Due to being busy with writing company projects recently, I have neglected my study of golang, so I am starting a series of articles called The Path to Mastering Go, to document my understanding and notes during the learning process.
About Slices#
Slice, translated into Chinese as 切片, is an abstract data type based on arrays provided in Go language. In Go, most scenarios that require arrays can be replaced by slices. In Go, slices perfectly replace arrays and provide a more flexible and efficient data sequence access interface.
What Exactly is a Slice?#
Before understanding the slice in Go, we need to first understand arrays.
What is a Slice?#
In Go, an array is a fixed-length continuous sequence that holds elements of the same type. Therefore, a Go array has two properties: element type and array length. Arrays that have the same type for both properties are considered equivalent. That is:
var a [8]int
var b [8]int
Here, the array length of a is 8, and the element type is int, which is the same as b, so we can say that a and b are equivalent.

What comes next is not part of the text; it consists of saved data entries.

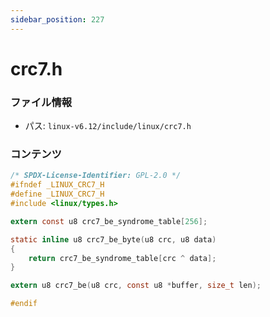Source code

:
 ```yaml
---
sidebar_position: 227
---
```

# crc7.h

### ファイル情報

- パス: `linux-v6.12/include/linux/crc7.h`

### コンテンツ

```h
/* SPDX-License-Identifier: GPL-2.0 */
#ifndef _LINUX_CRC7_H
#define _LINUX_CRC7_H
#include <linux/types.h>

extern const u8 crc7_be_syndrome_table[256];

static inline u8 crc7_be_byte(u8 crc, u8 data)
{
	return crc7_be_syndrome_table[crc ^ data];
}

extern u8 crc7_be(u8 crc, const u8 *buffer, size_t len);

#endif

```
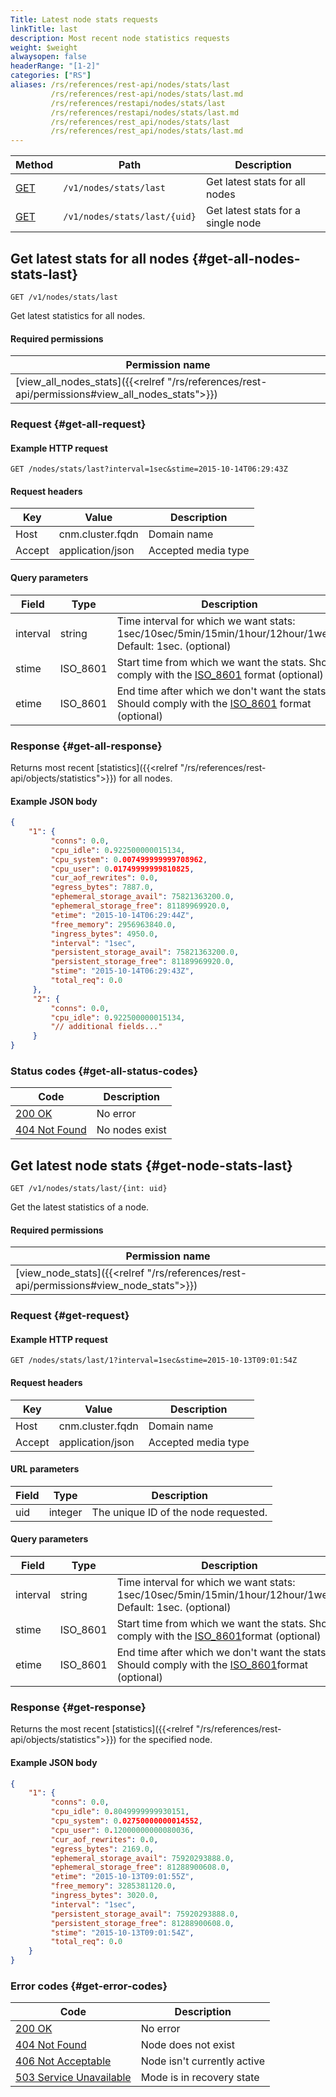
 ```yaml
---
Title: Latest node stats requests
linkTitle: last
description: Most recent node statistics requests
weight: $weight
alwaysopen: false
headerRange: "[1-2]"
categories: ["RS"]
aliases: /rs/references/rest-api/nodes/stats/last
         /rs/references/rest-api/nodes/stats/last.md
         /rs/references/restapi/nodes/stats/last
         /rs/references/restapi/nodes/stats/last.md
         /rs/references/rest_api/nodes/stats/last
         /rs/references/rest_api/nodes/stats/last.md
---
```


| Method | Path | Description |
|--------|------|-------------|
| [GET](#get-all-nodes-stats-last) | `/v1/nodes/stats/last` | Get latest stats for all nodes |
| [GET](#get-node-stats-last) | `/v1/nodes/stats/last/{uid}` | Get latest stats for a single node |

## Get latest stats for all nodes {#get-all-nodes-stats-last}

	GET /v1/nodes/stats/last

Get latest statistics for all nodes.

#### Required permissions

| Permission name |
|-----------------|
| [view_all_nodes_stats]({{<relref "/rs/references/rest-api/permissions#view_all_nodes_stats">}}) |

### Request {#get-all-request} 

#### Example HTTP request

	GET /nodes/stats/last?interval=1sec&stime=2015-10-14T06:29:43Z 


#### Request headers

| Key | Value | Description |
|-----|-------|-------------|
| Host | cnm.cluster.fqdn | Domain name |
| Accept | application/json | Accepted media type |


#### Query parameters

| Field | Type | Description |
|-------|------|-------------|
| interval | string | Time interval for which we want stats: 1sec/10sec/5min/15min/1hour/12hour/1week. Default: 1sec. (optional) |
| stime | ISO_8601 | Start time from which we want the stats. Should comply with the [ISO_8601](https://en.wikipedia.org/wiki/ISO_8601) format (optional) |
| etime | ISO_8601 | End time after which we don't want the stats. Should comply with the [ISO_8601](https://en.wikipedia.org/wiki/ISO_8601) format (optional) |

### Response {#get-all-response} 

Returns most recent [statistics]({{<relref "/rs/references/rest-api/objects/statistics">}}) for all nodes.

#### Example JSON body

```json
{
    "1": {
         "conns": 0.0,
         "cpu_idle": 0.922500000015134,
         "cpu_system": 0.007499999999708962,
         "cpu_user": 0.01749999999810825,
         "cur_aof_rewrites": 0.0,
         "egress_bytes": 7887.0,
         "ephemeral_storage_avail": 75821363200.0,
         "ephemeral_storage_free": 81189969920.0,
         "etime": "2015-10-14T06:29:44Z",
         "free_memory": 2956963840.0,
         "ingress_bytes": 4950.0,
         "interval": "1sec",
         "persistent_storage_avail": 75821363200.0,
         "persistent_storage_free": 81189969920.0,
         "stime": "2015-10-14T06:29:43Z",
         "total_req": 0.0
     },
     "2": {
         "conns": 0.0,
         "cpu_idle": 0.922500000015134,
         "// additional fields..."
     }
}
```

### Status codes {#get-all-status-codes} 

| Code | Description |
|------|-------------|
| [200 OK](http://www.w3.org/Protocols/rfc2616/rfc2616-sec10.html#sec10.2.1) | No error |
| [404 Not Found](http://www.w3.org/Protocols/rfc2616/rfc2616-sec10.html#sec10.4.5) | No nodes exist |

## Get latest node stats {#get-node-stats-last}

	GET /v1/nodes/stats/last/{int: uid}

Get the latest statistics of a node.

#### Required permissions

| Permission name |
|-----------------|
| [view_node_stats]({{<relref "/rs/references/rest-api/permissions#view_node_stats">}}) |

### Request {#get-request} 

#### Example HTTP request

	GET /nodes/stats/last/1?interval=1sec&stime=2015-10-13T09:01:54Z 


#### Request headers

| Key | Value | Description |
|-----|-------|-------------|
| Host | cnm.cluster.fqdn | Domain name |
| Accept | application/json | Accepted media type |


#### URL parameters

| Field | Type | Description |
|-------|------|-------------|
| uid | integer | The unique ID of the node requested. |


#### Query parameters

| Field | Type | Description |
|-------|------|-------------|
| interval | string | Time interval for which we want stats: 1sec/10sec/5min/15min/1hour/12hour/1week. Default: 1sec. (optional) |
| stime | ISO_8601 | Start time from which we want the stats. Should comply with the [ISO_8601](https://en.wikipedia.org/wiki/ISO_8601)format (optional) |
| etime | ISO_8601 | End time after which we don't want the stats. Should comply with the [ISO_8601](https://en.wikipedia.org/wiki/ISO_8601)format (optional) |

### Response {#get-response} 

Returns the most recent [statistics]({{<relref "/rs/references/rest-api/objects/statistics">}}) for the specified node.

#### Example JSON body

```json
{
    "1": {
         "conns": 0.0,
         "cpu_idle": 0.8049999999930151,
         "cpu_system": 0.02750000000014552,
         "cpu_user": 0.12000000000080036,
         "cur_aof_rewrites": 0.0,
         "egress_bytes": 2169.0,
         "ephemeral_storage_avail": 75920293888.0,
         "ephemeral_storage_free": 81288900608.0,
         "etime": "2015-10-13T09:01:55Z",
         "free_memory": 3285381120.0,
         "ingress_bytes": 3020.0,
         "interval": "1sec",
         "persistent_storage_avail": 75920293888.0,
         "persistent_storage_free": 81288900608.0,
         "stime": "2015-10-13T09:01:54Z",
         "total_req": 0.0
    }
}
```

### Error codes {#get-error-codes} 

| Code | Description |
|------|-------------|
| [200 OK](http://www.w3.org/Protocols/rfc2616/rfc2616-sec10.html#sec10.2.1) | No error |
| [404 Not Found](http://www.w3.org/Protocols/rfc2616/rfc2616-sec10.html#sec10.4.5) | Node does not exist |
| [406 Not Acceptable](http://www.w3.org/Protocols/rfc2616/rfc2616-sec10.html#sec10.4.7) | Node isn't currently active |
| [503 Service Unavailable](http://www.w3.org/Protocols/rfc2616/rfc2616-sec10.html#sec10.5.4) | Mode is in recovery state |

Go has value semantics, which means that an array variable represents the entire array, not a pointer to the first element of the array (which is the approach in C). In Go, passing arrays uses value copying, which leads to significant performance loss if we need to pass arrays with large element types or many elements.
In C, such scenarios can be handled using array pointer types, but in Go, we generally use slices.
The Relationship Between Slices and Arrays#
The relationship between slices and arrays is similar to that of file descriptors to files. In Go, arrays generally retreat to the "background" as the "underlying" data storage, while slices come to the "foreground," providing an external access interface to the underlying storage.
Thus, slices can be referred to as "descriptors" of arrays. The reason slices can be passed freely between different functions is due to the characteristic of "descriptors"; regardless of how large the underlying data storage is, the size of the descriptor is always fixed.
Ways to Create Slices and Their Representation in Runtime#
The representation of slices in Go runtime is:
//$GOROOT/src/runtime/slice.go
type slice struct {
array unsafe.Pointer
len int
cap int
}
As we can see, a slice has three elements:
array: a pointer to an element of the underlying array, which is also the first element of the slice.len: the length of the slice, which is the number of elements in the current slice.cap: the maximum capacity of the slice,cap >= len.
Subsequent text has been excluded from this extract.